Kelihatannya perlu pendalaman materi tuh, soal menahan kentut ketika
shalat. Biarlah itu urusan para ustadz mushala, biar ada kerjaannya. Karena
Erte Mbambung sudah percaya betul sama pengurus mushalanya, bahwa urusan nahan
kentut ketika shalat, bukanlah urusan erte. Biar ketahuan tugas para juru
dakwah itu benar-benar mengamalkan ilmunya untuk mencerahkan masyarakat. Bukan
untuk shaleh sendirian...
Dul Kenyut cengengesan doang waktu ditanya Ustadz Jupri soal keberadaan
Erte Mbambung.
”Lagi nyari belut, Ustadz...”
Ustadz Jupri terperangah, lalu istighfar nggak berhenti.
”Buat lebaran...”
”Buat lebaran?” ustadz muda itu mengulang pelan kata-kata Dul Kenyut.
”Iya, buat pepes! Wah enak banget, Tadz... pakai nasi hangat, makannya abis
shalat ied, duduk di bale, ngeriung... wah, indah banget dah...” Dul Kenyut
nyerocos sambil ngeces-ngeces air liurnya. Nggak peduli Ustadz Jupri sudah
balik ke mihrab untuk meneruskan zikir dan doanya yang belum selesai.

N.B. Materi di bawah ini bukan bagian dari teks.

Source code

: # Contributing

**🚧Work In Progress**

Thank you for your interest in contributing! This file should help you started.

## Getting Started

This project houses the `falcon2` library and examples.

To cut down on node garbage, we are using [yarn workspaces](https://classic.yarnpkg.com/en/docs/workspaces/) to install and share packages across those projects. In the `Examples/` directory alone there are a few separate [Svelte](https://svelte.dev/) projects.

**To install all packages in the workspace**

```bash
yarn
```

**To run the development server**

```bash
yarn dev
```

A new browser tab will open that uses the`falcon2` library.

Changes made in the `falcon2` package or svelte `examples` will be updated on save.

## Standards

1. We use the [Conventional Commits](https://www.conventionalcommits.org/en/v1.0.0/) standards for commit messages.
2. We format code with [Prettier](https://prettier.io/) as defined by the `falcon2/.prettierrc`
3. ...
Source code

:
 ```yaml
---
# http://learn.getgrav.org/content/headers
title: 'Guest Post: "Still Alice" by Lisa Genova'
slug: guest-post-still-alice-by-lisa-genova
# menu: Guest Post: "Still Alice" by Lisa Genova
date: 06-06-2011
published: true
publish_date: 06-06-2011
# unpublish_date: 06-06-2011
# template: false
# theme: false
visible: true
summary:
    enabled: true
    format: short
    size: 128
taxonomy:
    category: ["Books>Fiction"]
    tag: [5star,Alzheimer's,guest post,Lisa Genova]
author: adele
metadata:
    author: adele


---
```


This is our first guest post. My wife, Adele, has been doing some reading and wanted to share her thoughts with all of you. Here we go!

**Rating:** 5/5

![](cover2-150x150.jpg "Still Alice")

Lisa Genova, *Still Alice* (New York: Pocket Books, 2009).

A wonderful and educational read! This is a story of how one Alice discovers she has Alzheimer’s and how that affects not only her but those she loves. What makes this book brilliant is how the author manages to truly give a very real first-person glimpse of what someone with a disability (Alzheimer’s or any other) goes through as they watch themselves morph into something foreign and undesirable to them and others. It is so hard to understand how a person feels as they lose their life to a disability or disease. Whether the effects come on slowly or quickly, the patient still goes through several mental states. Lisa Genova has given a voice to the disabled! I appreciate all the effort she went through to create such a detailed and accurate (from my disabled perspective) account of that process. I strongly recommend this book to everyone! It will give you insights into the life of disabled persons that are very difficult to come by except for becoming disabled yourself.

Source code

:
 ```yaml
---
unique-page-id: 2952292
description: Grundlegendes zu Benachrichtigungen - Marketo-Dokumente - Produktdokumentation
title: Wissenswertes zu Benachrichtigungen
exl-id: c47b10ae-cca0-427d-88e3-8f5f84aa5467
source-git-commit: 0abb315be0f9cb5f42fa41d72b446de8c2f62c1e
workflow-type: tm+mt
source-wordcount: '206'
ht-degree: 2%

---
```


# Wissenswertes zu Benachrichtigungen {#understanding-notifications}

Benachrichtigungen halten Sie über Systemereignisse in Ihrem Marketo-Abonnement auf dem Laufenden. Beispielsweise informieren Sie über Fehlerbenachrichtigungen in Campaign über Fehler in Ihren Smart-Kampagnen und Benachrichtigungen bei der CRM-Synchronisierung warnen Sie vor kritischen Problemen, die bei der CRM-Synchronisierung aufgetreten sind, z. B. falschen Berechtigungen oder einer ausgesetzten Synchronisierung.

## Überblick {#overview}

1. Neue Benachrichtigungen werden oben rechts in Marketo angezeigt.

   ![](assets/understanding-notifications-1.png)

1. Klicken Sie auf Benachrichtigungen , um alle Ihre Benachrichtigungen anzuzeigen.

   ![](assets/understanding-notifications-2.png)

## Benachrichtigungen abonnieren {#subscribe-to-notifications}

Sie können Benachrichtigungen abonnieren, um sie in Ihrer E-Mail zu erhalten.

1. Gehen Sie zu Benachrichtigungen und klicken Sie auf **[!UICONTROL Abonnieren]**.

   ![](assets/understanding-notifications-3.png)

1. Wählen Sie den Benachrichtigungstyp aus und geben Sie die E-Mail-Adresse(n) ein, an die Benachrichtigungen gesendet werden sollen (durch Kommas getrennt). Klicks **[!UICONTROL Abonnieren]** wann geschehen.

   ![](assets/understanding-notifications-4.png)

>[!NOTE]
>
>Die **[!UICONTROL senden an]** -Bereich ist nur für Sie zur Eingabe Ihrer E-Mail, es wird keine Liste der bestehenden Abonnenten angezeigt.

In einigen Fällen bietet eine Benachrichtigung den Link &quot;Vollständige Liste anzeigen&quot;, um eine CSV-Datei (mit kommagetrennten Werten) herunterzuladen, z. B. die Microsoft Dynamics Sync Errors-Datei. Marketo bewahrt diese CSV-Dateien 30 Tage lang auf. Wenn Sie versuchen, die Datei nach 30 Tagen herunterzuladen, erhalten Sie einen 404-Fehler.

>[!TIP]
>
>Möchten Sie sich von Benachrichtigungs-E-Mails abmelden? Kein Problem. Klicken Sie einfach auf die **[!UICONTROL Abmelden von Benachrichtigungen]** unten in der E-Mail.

”Ustadz belum pernah ngrasain sih, racikan bumbu pepesnya itu legit
banget... nggak ada tanding pokoknya. Kalau saja Erte Mbambung mau buka
restoran pepes belut, pasti Pak Makyuss yang di tivi itu bakal klepek-klepek
ketagihan... dan nggak mau pulang!” Dul Kenyut tetap masih nggak sadar kalau
dia ngomong sendirian.
Dia juga nggak nyadar, kalau ada anak-anak tanggung yang iseng nyodorin
mikrofon dekat mulutnya, hingga omongan ngaconya kedengaran orang-orang yang
nggak pada taraweh karena asyik nonton sinetron ACB – Aku Cinta Bertasbih. Dan
pasti saja, sang penguasa Kampung Kacrut alias Erte Mbambung yang sudah siap
tempur dengan sarung digulung, senter dan kelewang, serta kantong bakal belut
buruannya kaget bukan kepalang.
”Kultum kok mbahas resep pepes...” ujarnya sambil terus berlalu.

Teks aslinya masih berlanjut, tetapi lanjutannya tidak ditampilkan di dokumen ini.